Your instructions: Give back each line of the data exactly as it reads, minus the pictures.

=== The records ===

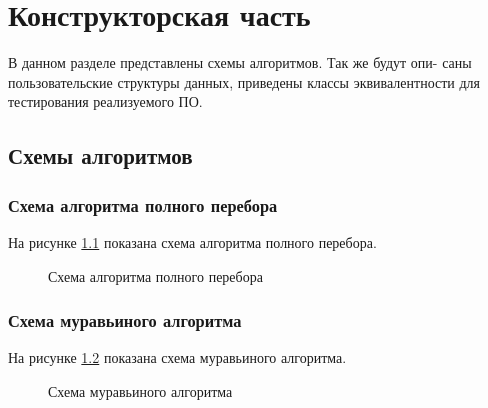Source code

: 
\chapter{Конструкторская часть}\label{Konstruct}

В данном разделе представлены схемы алгоритмов. Так же будут опи-
саны пользовательские структуры данных, приведены классы эквивалентности для тестирования реализуемого ПО.

\section{Схемы алгоритмов}\label{SchemaAlg}


\subsection{Схема алгоритма полного перебора}\label{SchemaPoslMatrixMultiply}

На рисунке \ref{ris:schemaposav} показана схема алгоритма полного перебора.

\begin{figure}[H]
  \caption{Схема алгоритма полного перебора}
  \label{ris:schemaposav}
\end{figure}

\subsection{Схема муравьиного алгоритма}\label{SchemaParRowMatrixMultiply}

На рисунке \ref{ris:schemaparrowav} показана схема муравьиного алгоритма.

\begin{figure}[H]
  \caption{Схема муравьиного алгоритма}
  \label{ris:schemaparrowav}
\end{figure}




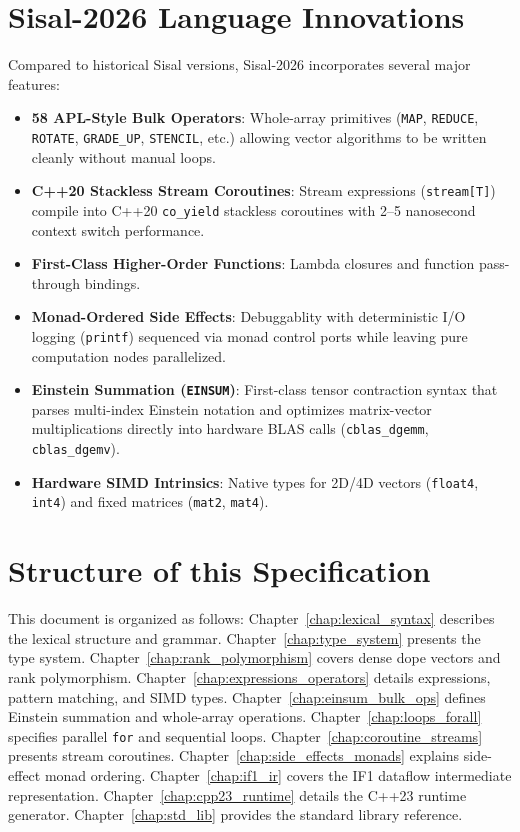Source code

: \section{Sisal-2026 Language Innovations}
Compared to historical Sisal versions, Sisal-2026 incorporates several major features:
\begin{itemize}
    \item \textbf{58 APL-Style Bulk Operators}: Whole-array primitives (\texttt{MAP}, \texttt{REDUCE}, \texttt{ROTATE}, \texttt{GRADE\_UP}, \texttt{STENCIL}, etc.) allowing vector algorithms to be written cleanly without manual loops.
    \item \textbf{C++20 Stackless Stream Coroutines}: Stream expressions (\texttt{stream[T]}) compile into C++20 \texttt{co\_yield} stackless coroutines with 2--5 nanosecond context switch performance.
    \item \textbf{First-Class Higher-Order Functions}: Lambda closures and function pass-through bindings.
    \item \textbf{Monad-Ordered Side Effects}: Debuggablity with deterministic I/O logging (\texttt{printf}) sequenced via monad control ports while leaving pure computation nodes parallelized.
    \item \textbf{Einstein Summation (\texttt{EINSUM})}: First-class tensor contraction syntax that parses multi-index Einstein notation and optimizes matrix-vector multiplications directly into hardware BLAS calls (\texttt{cblas\_dgemm}, \texttt{cblas\_dgemv}).
    \item \textbf{Hardware SIMD Intrinsics}: Native types for 2D/4D vectors (\texttt{float4}, \texttt{int4}) and fixed matrices (\texttt{mat2}, \texttt{mat4}).
\end{itemize}

\section{Structure of this Specification}
This document is organized as follows:
Chapter~\ref{chap:lexical_syntax} describes the lexical structure and grammar.
Chapter~\ref{chap:type_system} presents the type system.
Chapter~\ref{chap:rank_polymorphism} covers dense dope vectors and rank polymorphism.
Chapter~\ref{chap:expressions_operators} details expressions, pattern matching, and SIMD types.
Chapter~\ref{chap:einsum_bulk_ops} defines Einstein summation and whole-array operations.
Chapter~\ref{chap:loops_forall} specifies parallel \texttt{for} and sequential loops.
Chapter~\ref{chap:coroutine_streams} presents stream coroutines.
Chapter~\ref{chap:side_effects_monads} explains side-effect monad ordering.
Chapter~\ref{chap:if1_ir} covers the IF1 dataflow intermediate representation.
Chapter~\ref{chap:cpp23_runtime} details the C++23 runtime generator.
Chapter~\ref{chap:std_lib} provides the standard library reference.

===

Solution:
Source code

: 
\chapter{Конструкторская часть}\label{Konstruct}

В данном разделе представлены схемы алгоритмов. Так же будут опи-
саны пользовательские структуры данных, приведены классы эквивалентности для тестирования реализуемого ПО.

\section{Схемы алгоритмов}\label{SchemaAlg}


\subsection{Схема алгоритма полного перебора}\label{SchemaPoslMatrixMultiply}

На рисунке \ref{ris:schemaposav} показана схема алгоритма полного перебора.

\begin{figure}[H]
  \caption{Схема алгоритма полного перебора}
  \label{ris:schemaposav}
\end{figure}

\subsection{Схема муравьиного алгоритма}\label{SchemaParRowMatrixMultiply}

На рисунке \ref{ris:schemaparrowav} показана схема муравьиного алгоритма.

\begin{figure}[H]
  \caption{Схема муравьиного алгоритма}
  \label{ris:schemaparrowav}
\end{figure}




Source code

: \section{Sisal-2026 Language Innovations}
Compared to historical Sisal versions, Sisal-2026 incorporates several major features:
\begin{itemize}
    \item \textbf{58 APL-Style Bulk Operators}: Whole-array primitives (\texttt{MAP}, \texttt{REDUCE}, \texttt{ROTATE}, \texttt{GRADE\_UP}, \texttt{STENCIL}, etc.) allowing vector algorithms to be written cleanly without manual loops.
    \item \textbf{C++20 Stackless Stream Coroutines}: Stream expressions (\texttt{stream[T]}) compile into C++20 \texttt{co\_yield} stackless coroutines with 2--5 nanosecond context switch performance.
    \item \textbf{First-Class Higher-Order Functions}: Lambda closures and function pass-through bindings.
    \item \textbf{Monad-Ordered Side Effects}: Debuggablity with deterministic I/O logging (\texttt{printf}) sequenced via monad control ports while leaving pure computation nodes parallelized.
    \item \textbf{Einstein Summation (\texttt{EINSUM})}: First-class tensor contraction syntax that parses multi-index Einstein notation and optimizes matrix-vector multiplications directly into hardware BLAS calls (\texttt{cblas\_dgemm}, \texttt{cblas\_dgemv}).
    \item \textbf{Hardware SIMD Intrinsics}: Native types for 2D/4D vectors (\texttt{float4}, \texttt{int4}) and fixed matrices (\texttt{mat2}, \texttt{mat4}).
\end{itemize}

\section{Structure of this Specification}
This document is organized as follows:
Chapter~\ref{chap:lexical_syntax} describes the lexical structure and grammar.
Chapter~\ref{chap:type_system} presents the type system.
Chapter~\ref{chap:rank_polymorphism} covers dense dope vectors and rank polymorphism.
Chapter~\ref{chap:expressions_operators} details expressions, pattern matching, and SIMD types.
Chapter~\ref{chap:einsum_bulk_ops} defines Einstein summation and whole-array operations.
Chapter~\ref{chap:loops_forall} specifies parallel \texttt{for} and sequential loops.
Chapter~\ref{chap:coroutine_streams} presents stream coroutines.
Chapter~\ref{chap:side_effects_monads} explains side-effect monad ordering.
Chapter~\ref{chap:if1_ir} covers the IF1 dataflow intermediate representation.
Chapter~\ref{chap:cpp23_runtime} details the C++23 runtime generator.
Chapter~\ref{chap:std_lib} provides the standard library reference.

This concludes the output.